Human Error and Medical Malpractice
The simple solution to a complex question.
In his book, The Checklist Manifesto, surgeon Atul Gawande tackles the question of how medical professionals deal with the increasing complexity of their responsibilities.
He begins by making the distinction between errors of ignorance (mistakes we make because we don’t know enough), and errors of ineptitude (mistakes we make because we don’t make proper use of what we know).
Gawande says failure in modern medicine is almost always about the second of these errors – leaving the sponge behind after surgery, administering the wrong dosage of medicine or operating on the wrong body part.
Gawande offers a simple solution to deal with the complexity of modern medicine: checklists.
Checklists, of course, have long been part of other professions. In aviation the checklist dates back to 1935, when the Army Air Force was conducting a fly-off to choose its new bomber. Boeing’s entry, the B-17, was favored to win the contract, having swept all preliminary evaluations and far outperforming the competition.
Shortly after take-off, however, the plane stalled and crashed.
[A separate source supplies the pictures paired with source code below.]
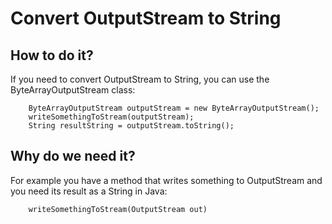 # Convert OutputStream to String
## How to do it?
If you need to convert OutputStream to String,
you can use the ByteArrayOutputStream class:

		ByteArrayOutputStream outputStream = new ByteArrayOutputStream();
		writeSomethingToStream(outputStream);
		String resultString = outputStream.toString();

## Why do we need it?
For example you have a method that writes something to OutputStream and you need its result as a String in Java:

		writeSomethingToStream(OutputStream out)
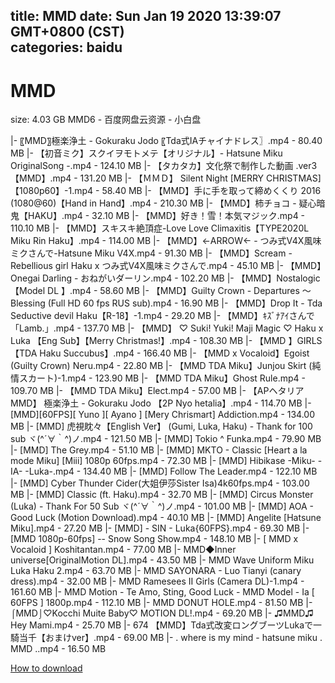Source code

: 
title: MMD
date: Sun Jan 19 2020 13:39:07 GMT+0800 (CST)    
categories: baidu
---

# MMD
size: 4.03 GB
 MMD6 - 百度网盘云资源 - 小白盘
 
|- 〖MMD〗極楽浄土 - Gokuraku Jodo 〖Tda式IAチャイナドレス〗.mp4 - 80.40 MB
|- 【初音ミク】スクイヲモトメテ【オリジナル】- Hatsune Miku OriginalSong -.mp4 - 124.10 MB
|- 【タカタカ】文化祭で制作した動画 .ver3【MMD】.mp4 - 131.20 MB
|- 【ＭＭＤ】 Silent Night [MERRY CHRISTMAS]【1080p60】-1.mp4 - 58.40 MB
|- 【MMD】手に手を取って締めくくり 2016 (1080@60)【Hand in Hand】.mp4 - 210.30 MB
|- 【MMD】柿チョコ - 疑心暗鬼【HAKU】.mp4 - 32.10 MB
|- 【MMD】好き！雪！本気マジック.mp4 - 110.10 MB
|- 【MMD】スキスキ絶頂症-Love Love Climaxitis【TYPE2020L Miku Rin Haku】.mp4 - 114.00 MB
|- 【MMD】←ARROW← - つみ式V4X風味ミクさんで-Hatsune Miku V4X.mp4 - 91.30 MB
|- 【MMD】Scream - Rebellious girl Haku x つみ式V4X風味ミクさんで.mp4 - 45.10 MB
|- 【MMD】Onegai Darling - おねがいダーリン.mp4 - 102.20 MB
|- 【MMD】Nostalogic 【Model DL 】.mp4 - 58.60 MB
|- 【MMD】Guilty Crown - Departures ～ Blessing (Full HD   60 fps   RUS sub).mp4 - 16.90 MB
|- 【MMD】Drop It - Tda Seductive devil Haku【R-18】-1.mp4 - 29.20 MB
|- 【MMD】ｷｽﾞﾅｱｲさんで「Lamb.」.mp4 - 137.70 MB
|- 【MMD】 ♡ Suki! Yuki! Maji Magic ♡ Haku x Luka 【Eng Sub】【Merry Christmas!】.mp4 - 108.30 MB
|- 【MMD 】GIRLS【TDA Haku Succubus】.mp4 - 166.40 MB
|- 【MMD x Vocaloid】Egoist (Guilty Crown) Neru.mp4 - 22.80 MB
|- 【MMD TDA Miku】Junjou Skirt (純情スカート)-1.mp4 - 123.90 MB
|- 【MMD TDA Miku】Ghost Rule.mp4 - 109.70 MB
|- 【MMD TDA Miku】Elect.mp4 - 57.00 MB
|- 【APヘタリアMMD】 極楽浄土 - Gokuraku Jodo 【2P Nyo hetalia】.mp4 - 114.70 MB
|- [MMD][60FPS][ Yuno ][ Ayano ] [Mery Chrismart]  Addiction.mp4 - 134.00 MB
|- [MMD] 虎視眈々【English Ver】 (Gumi, Luka, Haku) - Thank for 100 sub ヾ(^´∀｀^)ノ.mp4 - 121.50 MB
|- [MMD] Tokio ^ Funka.mp4 - 79.90 MB
|- [MMD] The Grey.mp4 - 51.10 MB
|- [MMD] MKTO - Classic [Heart a la mode Miku] [Miii]  1080p 60fps.mp4 - 72.30 MB
|- [MMD] Hibikase -Miku- -IA- -Luka-.mp4 - 134.40 MB
|- [MMD] Follow The Leader.mp4 - 122.10 MB
|- [MMD] Cyber Thunder Cider(大姐伊莎Sister Isa)4k60fps.mp4 - 103.00 MB
|- [MMD] Classic (ft. Haku).mp4 - 32.70 MB
|- [MMD] Circus Monster (Luka) - Thank For 50 Sub ヾ(^´∀｀^)ノ.mp4 - 101.00 MB
|- [MMD] AOA - Good Luck (Motion Download).mp4 - 40.10 MB
|- [MMD] Angelite [Hatsune Miku].mp4 - 27.20 MB
|- [MMD] - SIN - Luka{60FPS}.mp4 - 69.30 MB
|- [MMD 1080p-60fps] -- Snow Song Show.mp4 - 148.10 MB
|- [ MMD x Vocaloid ] Koshitantan.mp4 - 77.00 MB
|- MMD◆Inner universe[OriginalMotion DL].mp4 - 43.50 MB
|- MMD Wave Uniform Miku Luka Haku 2.mp4 - 63.70 MB
|- MMD SAYONARA - Luo Tianyi (canary dress).mp4 - 32.00 MB
|- MMD Ramesees II Girls (Camera DL)-1.mp4 - 161.60 MB
|- MMD Motion - Te Amo, Sting, Good Luck - MMD Model - Ia [ 60FPS ] 1800p.mp4 - 112.10 MB
|- MMD DONUT HOLE.mp4 - 81.50 MB
|- ⌠MMD⌡♡Kocchi Muite Baby♡ MOTION DL!.mp4 - 69.20 MB
|- ♫MMD♫ Hey Mami.mp4 - 25.70 MB
|- 674  【MMD】Tda式改変ロングブーツLukaで一騎当千【おまけver】.mp4 - 69.00 MB
|- . where is my mind - hatsune miku . MMD ..mp4 - 16.50 MB

[How to download](https://bpcam.bemobtrk.com/go/2ceec3aa-1ca2-46d6-b9ff-aaa5c184517c?jno=4290)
It was determined that the pilot, one of Boeing’s most experienced and accomplished, had forgotten the routine step of releasing the elevator lock prior to take off. Following the crash, Boeing’s test pilots put their heads together and came up with the industry’s first formal checklist.
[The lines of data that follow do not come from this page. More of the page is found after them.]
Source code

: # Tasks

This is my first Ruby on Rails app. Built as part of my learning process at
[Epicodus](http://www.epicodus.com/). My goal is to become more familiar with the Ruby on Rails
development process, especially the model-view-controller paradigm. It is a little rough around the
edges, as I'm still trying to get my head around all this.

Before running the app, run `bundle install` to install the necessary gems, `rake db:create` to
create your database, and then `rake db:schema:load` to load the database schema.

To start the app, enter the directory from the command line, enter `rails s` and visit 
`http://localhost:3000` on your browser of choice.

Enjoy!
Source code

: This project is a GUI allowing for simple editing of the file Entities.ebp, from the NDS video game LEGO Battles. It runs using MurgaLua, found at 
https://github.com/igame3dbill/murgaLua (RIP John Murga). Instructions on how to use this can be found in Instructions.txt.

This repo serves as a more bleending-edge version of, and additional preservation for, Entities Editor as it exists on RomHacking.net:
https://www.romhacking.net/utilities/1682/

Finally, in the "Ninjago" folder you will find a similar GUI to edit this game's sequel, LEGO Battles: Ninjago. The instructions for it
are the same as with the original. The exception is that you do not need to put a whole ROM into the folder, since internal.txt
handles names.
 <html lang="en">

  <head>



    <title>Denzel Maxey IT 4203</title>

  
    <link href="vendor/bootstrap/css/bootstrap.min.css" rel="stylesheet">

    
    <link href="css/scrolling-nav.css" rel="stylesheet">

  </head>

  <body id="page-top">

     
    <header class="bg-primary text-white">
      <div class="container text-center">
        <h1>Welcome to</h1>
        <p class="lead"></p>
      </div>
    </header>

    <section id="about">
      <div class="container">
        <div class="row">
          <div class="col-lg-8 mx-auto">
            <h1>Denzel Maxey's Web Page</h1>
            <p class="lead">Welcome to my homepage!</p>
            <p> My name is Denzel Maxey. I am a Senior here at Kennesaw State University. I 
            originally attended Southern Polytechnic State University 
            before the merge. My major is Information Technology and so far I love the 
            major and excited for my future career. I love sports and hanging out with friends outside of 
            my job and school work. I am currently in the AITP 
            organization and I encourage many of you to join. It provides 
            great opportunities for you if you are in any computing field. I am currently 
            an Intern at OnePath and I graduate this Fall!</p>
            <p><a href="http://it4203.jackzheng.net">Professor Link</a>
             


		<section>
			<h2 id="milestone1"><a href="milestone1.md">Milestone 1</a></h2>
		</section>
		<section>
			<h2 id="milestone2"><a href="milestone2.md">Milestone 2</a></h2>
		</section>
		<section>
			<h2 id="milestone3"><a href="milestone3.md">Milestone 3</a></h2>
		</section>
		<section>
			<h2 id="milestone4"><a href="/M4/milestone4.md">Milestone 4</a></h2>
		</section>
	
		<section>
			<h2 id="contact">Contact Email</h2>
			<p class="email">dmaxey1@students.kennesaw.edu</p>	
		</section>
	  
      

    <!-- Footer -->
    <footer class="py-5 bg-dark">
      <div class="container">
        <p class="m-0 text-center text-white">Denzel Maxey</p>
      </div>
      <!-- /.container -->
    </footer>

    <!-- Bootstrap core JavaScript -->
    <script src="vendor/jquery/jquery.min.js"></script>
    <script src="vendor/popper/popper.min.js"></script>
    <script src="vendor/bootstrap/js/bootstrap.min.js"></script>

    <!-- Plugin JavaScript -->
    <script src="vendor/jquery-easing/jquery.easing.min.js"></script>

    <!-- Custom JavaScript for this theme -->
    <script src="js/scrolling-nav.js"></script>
So while checklists are routinely used by engineers, product managers, pilots and others, checklists have not been embraced by the medical community. Dr. Gawande speculates that perhaps doctors, who spend years to learn their profession, find the idea of checklists demeaning to their practice. What they do cannot be reduced to a series of check boxes.
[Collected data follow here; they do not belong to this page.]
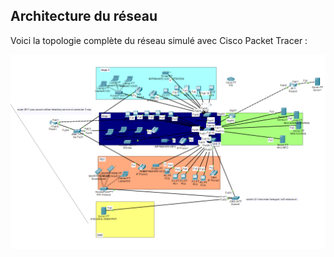 ## Architecture du réseau

Voici la topologie complète du réseau simulé avec Cisco Packet Tracer :

![Topologie du réseau](topologie.png)
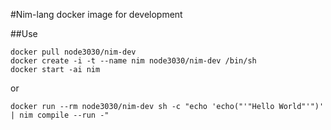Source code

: #Nim-lang docker image
for development

##Use

    docker pull node3030/nim-dev
    docker create -i -t --name nim node3030/nim-dev /bin/sh
    docker start -ai nim

or

    docker run --rm node3030/nim-dev sh -c "echo 'echo("'"Hello World"'")' | nim compile --run -"

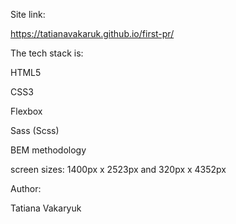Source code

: Site link:

 https://tatianavakaruk.github.io/first-pr/

The tech stack is:

HTML5

CSS3

Flexbox

Sass (Scss)

BEM methodology

screen sizes: 1400px x 2523px and 320px x  4352px

Author:

Tatiana Vakaryuk
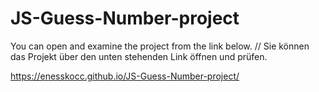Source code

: # JS-Guess-Number-project

You can open and examine the project from the link below. // Sie können das Projekt über den unten stehenden Link öffnen und prüfen.

https://enesskocc.github.io/JS-Guess-Number-project/
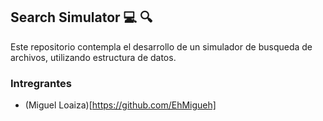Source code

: ## Search Simulator 💻 🔍

Este repositorio contempla el desarrollo de un simulador de busqueda de archivos, utilizando estructura de datos.

### Intregrantes

- (Miguel Loaiza)[https://github.com/EhMigueh]
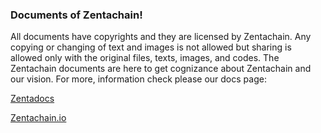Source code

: ### Documents of Zentachain!

All documents have copyrights and they are licensed by Zentachain. Any copying or changing of text and images is not allowed but sharing is allowed only with the original files, texts, images, and codes.
The Zentachain documents are here to get cognizance about Zentachain and our vision.
For more, information check please our docs page:

[Zentadocs](https://)

[Zentachain.io](https://zentachain.io/)


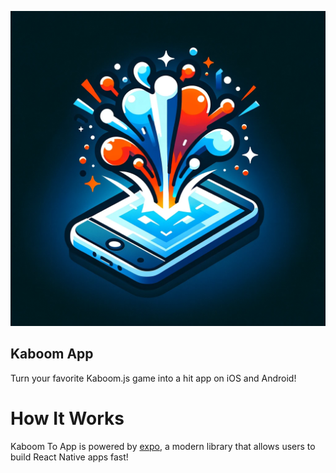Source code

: 
![kaboomToApp](kaboomToApp.png)
## Kaboom App ##
Turn your favorite Kaboom.js game into a hit app on iOS and Android!

# How It Works #

Kaboom To App is powered by [expo](expo.dev), a modern library that allows users to build React Native apps fast!

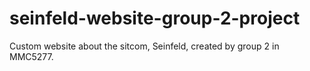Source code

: # seinfeld-website-group-2-project
Custom website about the sitcom, Seinfeld, created by group 2 in MMC5277.
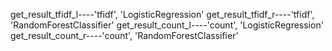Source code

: get_result_tfidf_l----'tfidf', 'LogisticRegression'
get_result_tfidf_r----'tfidf', 'RandomForestClassifier'
get_result_count_l----'count', 'LogisticRegression'
get_result_count_r----'count', 'RandomForestClassifier'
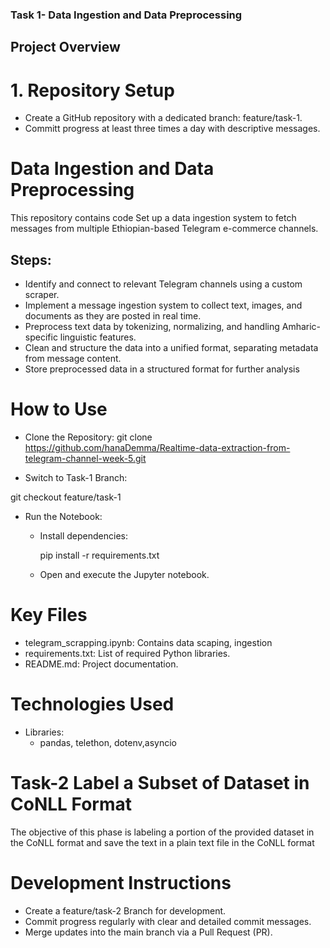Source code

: ### Task 1- Data Ingestion and  Data Preprocessing

## Project Overview

# 1. Repository Setup

- Create a GitHub repository with a dedicated branch: feature/task-1.
- Committ progress at least three times a day with descriptive messages.

#  Data Ingestion and  Data Preprocessing
This repository contains code Set up a data ingestion system to fetch messages from multiple  Ethiopian-based Telegram e-commerce channels.

## Steps:
- Identify and connect to relevant Telegram channels using a custom scraper.
- Implement a message ingestion system to collect text, images, and documents as they are posted in real time.
- Preprocess text data by tokenizing, normalizing, and handling Amharic-specific linguistic features.
- Clean and structure the data into a unified format, separating metadata from message content.
- Store preprocessed data in a structured format for further analysis


# How to Use
- Clone the Repository:
git clone https://github.com/hanaDemma/Realtime-data-extraction-from-telegram-channel-week-5.git

- Switch to Task-1 Branch:

git checkout feature/task-1

- Run the Notebook:

    - Install dependencies:

        pip install -r requirements.txt

    - Open and execute the Jupyter notebook.

# Key Files
- telegram_scrapping.ipynb: Contains data scaping, ingestion 
- requirements.txt: List of required Python libraries.
- README.md: Project documentation.

# Technologies Used
- Libraries:
    - pandas, telethon, dotenv,asyncio

# Task-2 Label a Subset of Dataset in CoNLL Format
The objective of this phase is  labeling a portion of the provided dataset in the CoNLL format and save the text in a plain text file in the CoNLL format

# Development Instructions
- Create a feature/task-2 Branch for development.
- Commit progress regularly with clear and detailed commit messages.
- Merge updates into the main branch via a Pull Request (PR).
But Dr. Gawande points out that where checklists have been implemented in hospitals and surgical suites, the incidents of human error has plummeted. Unfortunately, the consistent discipline of using checklists in the medical field remains the exception rather than the rule.
Our decades of experience in the area of medical malpractice confirm what Dr. Gawande says. We’ve found that even the most brilliant and accomplished medical professionals can cause grave injury to patients by failing to perform a routine task or asking the patient a basic question.